Nothing came immediately to mind. For the past four and a half weeks, she’d spent most of her time at football games or at places she thought he might show up. She’d even missed the opening night of The Hobbit

“Did you ever even sendoff that application for an internship at Houghton-Mifflin?” Her silence answered him. “There’s more to you than all of this. That’s all I’m saying. You’re smart, pretty, funny, and have an excellent grasp of the Elvish language. And I’m pretty sure if we mentioned elves to Skip Warner, he’d be thinking about Santa’s workshop.” 

That made her smile. Trevor was right. And her life’s ambition wasn’t just to be Skip Warner’s girlfriend. But what’s been done is done. Just deleting the Tweet wasn’t going to fix this. “You know deleting it isn’t going to fix this,” she muttered her thoughts. 

“Yeah, I’ve been thinking about that.” He sent her a Skype invite, so she clicked it and left the call. “I wanted to tell you this face to face.” He kept his eyes on the camera. “I’m only hard on you because I know, I know,” he repeated, “you are deep water, fresh and swirling with life, and I hate it when you think of yourself as nothing more than Stillman’s Lake.” 

“I hate that place.” She knew what he meant. Stillman’s was overused and under-appreciated. Nothing but a bunch of condo’s and rich motor boats now. 

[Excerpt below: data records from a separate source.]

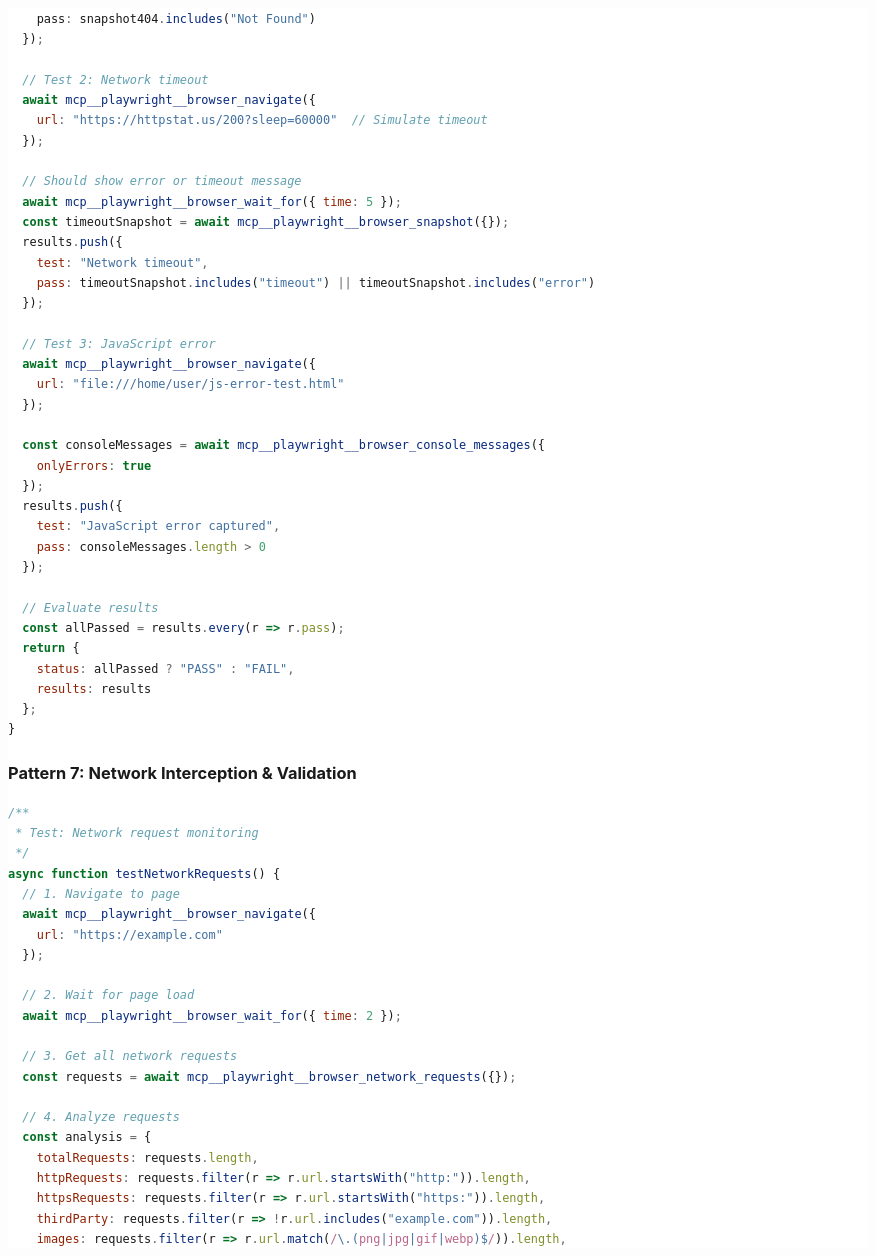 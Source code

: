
 ```javascript
    pass: snapshot404.includes("Not Found")
  });

  // Test 2: Network timeout
  await mcp__playwright__browser_navigate({
    url: "https://httpstat.us/200?sleep=60000"  // Simulate timeout
  });

  // Should show error or timeout message
  await mcp__playwright__browser_wait_for({ time: 5 });
  const timeoutSnapshot = await mcp__playwright__browser_snapshot({});
  results.push({
    test: "Network timeout",
    pass: timeoutSnapshot.includes("timeout") || timeoutSnapshot.includes("error")
  });

  // Test 3: JavaScript error
  await mcp__playwright__browser_navigate({
    url: "file:///home/user/js-error-test.html"
  });

  const consoleMessages = await mcp__playwright__browser_console_messages({
    onlyErrors: true
  });
  results.push({
    test: "JavaScript error captured",
    pass: consoleMessages.length > 0
  });

  // Evaluate results
  const allPassed = results.every(r => r.pass);
  return {
    status: allPassed ? "PASS" : "FAIL",
    results: results
  };
}
```

### Pattern 7: Network Interception & Validation

```javascript
/**
 * Test: Network request monitoring
 */
async function testNetworkRequests() {
  // 1. Navigate to page
  await mcp__playwright__browser_navigate({
    url: "https://example.com"
  });

  // 2. Wait for page load
  await mcp__playwright__browser_wait_for({ time: 2 });

  // 3. Get all network requests
  const requests = await mcp__playwright__browser_network_requests({});

  // 4. Analyze requests
  const analysis = {
    totalRequests: requests.length,
    httpRequests: requests.filter(r => r.url.startsWith("http:")).length,
    httpsRequests: requests.filter(r => r.url.startsWith("https:")).length,
    thirdParty: requests.filter(r => !r.url.includes("example.com")).length,
    images: requests.filter(r => r.url.match(/\.(png|jpg|gif|webp)$/)).length,
```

“Deep water, Jolie. Don’t sell yourself short. Someone who doesn’t know your name, does not deserve you.” 

Jolie propped the phone up and pulled her laptop over. It took three seconds to get to her Twitter feed. Ten people had already re-tweeted her mistake. She tapped the keys gently and pressed enter then turned the computer toward her phone and her friend.

“Check this out,” she said. Her new tweet read, “Skip Warner, it’s time for you to know that just because you didn’t take us to state this year, it’s okay. Football doesn’t define you.” 

Trevor nodded. “That might do it. That might just do it,” he grinned. “But maybe you should add something about throwing interceptions and crying like a girl too.”

“Don’t be mean, now. I still like him, but you’re right, until he knows my name, he’s just gonna be another motor boat skimming the surface and never seeing the treasure.”